Environmental. The Company is subject to extensive federal, state, local
and foreign environmental laws and regulations. These laws, which are constantly
changing, regulate the discharge of materials into the environment and may
require the Company to remove or mitigate the environmental effects of the
disposal or release of petroleum or chemical substances at various sites.
Environmental expenditures are expensed or capitalized depending on their future
economic benefit. Expenditures that relate to an existing condition caused by
past operations and that have no future economic benefits are expensed.
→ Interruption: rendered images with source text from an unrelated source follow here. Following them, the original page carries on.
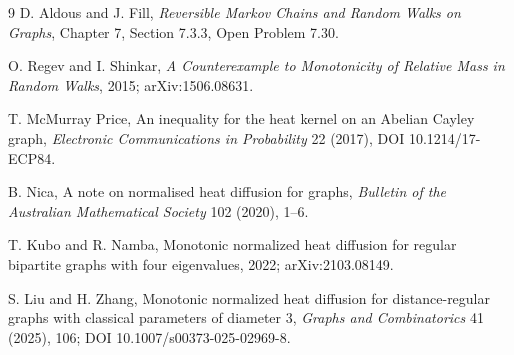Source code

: \documentclass[11pt]{article}
\begin{document}
\begin{thebibliography}{9}
D. Aldous and J. Fill,
\emph{Reversible Markov Chains and Random Walks on Graphs},
Chapter 7, Section 7.3.3, Open Problem 7.30.

O. Regev and I. Shinkar,
\emph{A Counterexample to Monotonicity of Relative Mass in Random Walks},
2015; arXiv:1506.08631.

T. McMurray Price,
An inequality for the heat kernel on an Abelian Cayley graph,
\emph{Electronic Communications in Probability} 22 (2017), DOI 10.1214/17-ECP84.

B. Nica,
A note on normalised heat diffusion for graphs,
\emph{Bulletin of the Australian Mathematical Society} 102 (2020), 1--6.

T. Kubo and R. Namba,
Monotonic normalized heat diffusion for regular bipartite graphs with four eigenvalues,
2022; arXiv:2103.08149.

S. Liu and H. Zhang,
Monotonic normalized heat diffusion for distance-regular graphs with classical parameters of diameter $3$,
\emph{Graphs and Combinatorics} 41 (2025), 106; DOI 10.1007/s00373-025-02969-8.
\end{thebibliography}
\end{document}
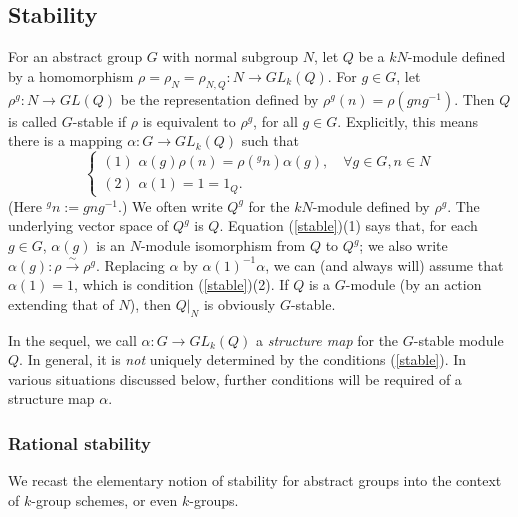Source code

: \documentclass[11pt,leqno,amscd,amssymb,verbatim, url]{amsart}
\theoremstyle{definition}
\numberwithin{equation}{thm}
\begin{document}
 \subsection{Stability}
 For an abstract group $G$ with normal subgroup $N$, let $Q$ be a $kN$-module defined by
 a homomorphism  $\rho=\rho_N=\rho_{N,Q}:N\to GL_k(Q)$. For
$g\in G$, let $\rho^g:N\to GL(Q)$ be the representation defined by $\rho^g(n)=\rho(gng^{-1})$. Then $Q$ is called $G$-stable if
$\rho$ is equivalent to $\rho^g$, for all $g\in G$. Explicitly, this means there is a mapping $\alpha:G\to GL_k(Q)$
such that
\begin{equation}\label{stable}\begin{cases} (1)\,\,
\alpha(g)\rho(n)=\rho({^gn})\alpha(g),\quad\forall g\in G, n\in N\\
(2) \,\,\alpha(1)=1=1_Q.\end{cases}\end{equation}
(Here $^gn:=gng^{-1}$.)
We often write $Q^g$ for the $kN$-module defined by $\rho^g$. The underlying vector space of $Q^g$ 
is $Q$. Equation (\ref{stable})(1) says that, for each $g\in G$,
$\alpha(g)$ is an $N$-module isomorphism from $Q$ to $Q^g$; we also write $\alpha(g):\rho\overset\sim\to\rho^g$.
 Replacing $\alpha$ by $\alpha(1)^{-1}\alpha$, we can (and always
will) assume that $\alpha(1)=1$, which is condition (\ref{stable})(2).   If $Q$ is a $G$-module (by an action extending that of $N$), then $Q|_N$ is obviously $G$-stable. 

In the sequel, we call $\alpha:G\to GL_k(Q)$ a {\it structure map} for the $G$-stable module $Q$. In general, it is
{\it not} uniquely determined by the conditions (\ref{stable}). In various situations discussed below, further conditions will be required of a structure 
map $\alpha$. 

\subsubsection{Rational stability} We recast the elementary notion of stability for abstract groups into
the context of $k$-group schemes, or even $k$-groups.
\end{document}
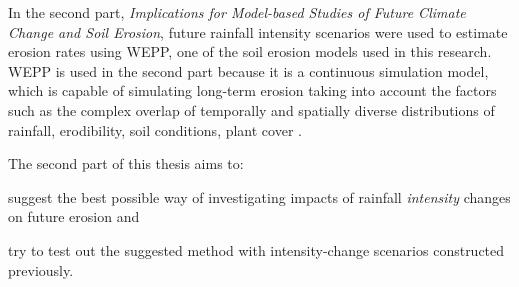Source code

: In the second part, \textsl{Implications for Model-based Studies of Future
Climate Change and Soil Erosion}, future rainfall intensity scenarios
were used to estimate erosion rates using WEPP, one of the soil
erosion models used in this research. WEPP is used in the second part because it
is a continuous simulation model, which is capable of simulating long-term
erosion taking into account the factors such as the complex overlap of
temporally and spatially diverse distributions of rainfall, erodibility, soil
conditions, plant cover \citep{nearing2006-145}.

The second part of this thesis aims to:
\begin{itemize*}
  \item suggest the best possible way of investigating impacts of rainfall
\textit{intensity} changes on future erosion and
  \item try to test out the suggested method with intensity-change scenarios
constructed previously.
\end{itemize*}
Liabilities for expenditures of a noncapital nature are recorded when
environmental assessment and/or remediation is probable and the costs can be
reasonably estimated.
Revenue recognition. The Company uses the sales method of accounting for
crude oil revenues. To the extent that crude oil is produced but not sold, the
oil in tanks, if material, is recorded as inventory in the accompanying
consolidated financial statements.
36
<PAGE>
PARKER & PARSLEY PETROLEUM COMPANY
NOTES TO CONSOLIDATED FINANCIAL STATEMENTS
December 31, 1996, 1995 and 1994
Revenues from natural gas production are generally recorded using the
entitlements method. Sales proceeds in excess of the Company's entitlement are
included in Other liabilities and the Company's share of sales taken by others
is included in Other assets in the accompanying Consolidated Balance Sheets. The
Company did not have a material amount recorded in Other assets or Other
liabilities associated with gas balancing during 1996, 1995 or 1994.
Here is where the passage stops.